Mydło w kostce, w jednorazowym pojemniku z pompką, czy może w bezdotykowym dozowniku do mydła? Która z opcji najlepiej spisze się w każdym biurze? Dowiesz się tego, zapoznając się z poniższym tekstem.
Mydło w kostce
Każdy miał je kiedyś w swoim domu. Mydło w kostce, jeszcze przed wprowadzeniem wersji w płynie, było nieodłącznym elementem wyposażenia każdej łazienki. W dzisiejszych czasach coraz więcej osób jednak z niego rezygnuje. Mimo tego, że kusi atrakcyjną ceną, to i tak nie spełnia współczesnych biurowych standardów. Tradycyjną mydelniczkę trudno utrzymać w czystości, na blacie koło niej zawsze pojawia się osad, a samo mydło po niedługim czasie nie prezentuje się dobrze.
Jednorazowy dozownik z pompką
Jednorazowe dozowniki do mydła z pompką są ogólnodostępne. Nabyć można je w wielu wariantach zapachowych i to w całkiem przystępnych cenach. Jednak i one nie są bez zarzutu. Nie są w stanie zapewnić takiego poziomu higieny jak dozowniki do mydła bezdotykowe – podczas dozowania każdy dotyka tej samej powierzchni. Bardzo szybko się również kończą – dużo osób z przyzwyczajenie pobiera często 2 albo 3 porcje substancji podczas jednego użycia.

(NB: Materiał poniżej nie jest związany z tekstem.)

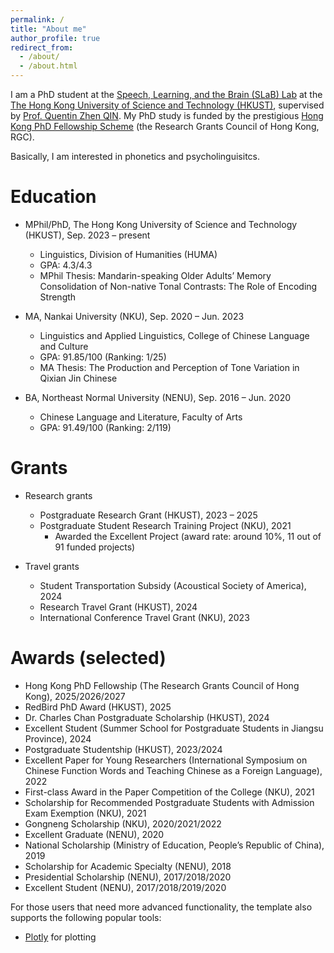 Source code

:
 ```yaml
---
permalink: /
title: "About me"
author_profile: true
redirect_from: 
  - /about/
  - /about.html
---
```



I am a PhD student at the [Speech, Learning, and the Brain (SLaB) Lab](https://slab-lab.github.io) at the [The Hong Kong University of Science and Technology (HKUST)](https://hkust.edu.hk/), supervised by [Prof. Quentin Zhen QIN](https://huma.hkust.edu.hk/people/quentin-z-qin). My PhD study is funded by the prestigious [Hong Kong PhD Fellowship Scheme](https://cerg1.ugc.edu.hk/hkpfs/index.html) (the Research Grants Council of Hong Kong, RGC).

Basically, I am interested in phonetics and psycholinguisitcs.


Education
======
* MPhil/PhD, The Hong Kong University of Science and Technology (HKUST), Sep. 2023 – present
  * Linguistics, Division of Humanities (HUMA)
  * GPA: 4.3/4.3
  * MPhil Thesis: Mandarin-speaking Older Adults’ Memory Consolidation of Non-native Tonal Contrasts: The Role of Encoding Strength

* MA, Nankai University (NKU), Sep. 2020 – Jun. 2023
  * Linguistics and Applied Linguistics, College of Chinese Language and Culture
  * GPA: 91.85/100 (Ranking: 1/25)
  * MA Thesis: The Production and Perception of Tone Variation in Qixian Jin Chinese

* BA, Northeast Normal University (NENU), Sep. 2016 – Jun. 2020
  * Chinese Language and Literature, Faculty of Arts
  * GPA: 91.49/100 (Ranking: 2/119)
 
Grants
======
* Research grants
  * Postgraduate Research Grant (HKUST), 2023 – 2025
  * Postgraduate Student Research Training Project (NKU), 2021
    * Awarded the Excellent Project (award rate: around 10%, 11 out of 91 funded projects)

* Travel grants
  * Student Transportation Subsidy (Acoustical Society of America), 2024
  * Research Travel Grant (HKUST), 2024
  * International Conference Travel Grant (NKU), 2023

Awards (selected)
======
  * Hong Kong PhD Fellowship (The Research Grants Council of Hong Kong), 2025/2026/2027
  * RedBird PhD Award (HKUST), 2025
  * Dr. Charles Chan Postgraduate Scholarship (HKUST), 2024
  * Excellent Student (Summer School for Postgraduate Students in Jiangsu Province), 2024
  * Postgraduate Studentship (HKUST), 2023/2024
  * Excellent Paper for Young Researchers (International Symposium on Chinese Function Words and Teaching Chinese as a Foreign Language), 2022
  * First-class Award in the Paper Competition of the College (NKU), 2021
  * Scholarship for Recommended Postgraduate Students with Admission Exam Exemption (NKU), 2021
  * Gongneng Scholarship (NKU), 2020/2021/2022
  * Excellent Graduate (NENU), 2020
  * National Scholarship (Ministry of Education, People’s Republic of China), 2019
  * Scholarship for Academic Specialty (NENU), 2018
  * Presidential Scholarship (NENU), 2017/2018/2020
  * Excellent Student (NENU), 2017/2018/2019/2020



For those users that need more advanced functionality, the template also supports the following popular tools:
- [Plotly](https://plotly.com/javascript/) for plotting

Dyspensery z czujnikiem ruchu
Nowoczesne, dobrze prezentujące się bezdotykowe dozowniki do mydła coraz częściej pojawiają się w publicznych, jak i biurowych łazienkach. Są łatwe w użyciu i zapewniają dużo większy poziom higieny – podczas dozowania nie trzeba ich dotykać. Łatwo utrzymać je w czystości, a dzięki temu, że aplikują one jednorazowo tylko jedną porcję mydła, w dłuższej perspektywie czasu łatwiej jest zaoszczędzić na tej substancji.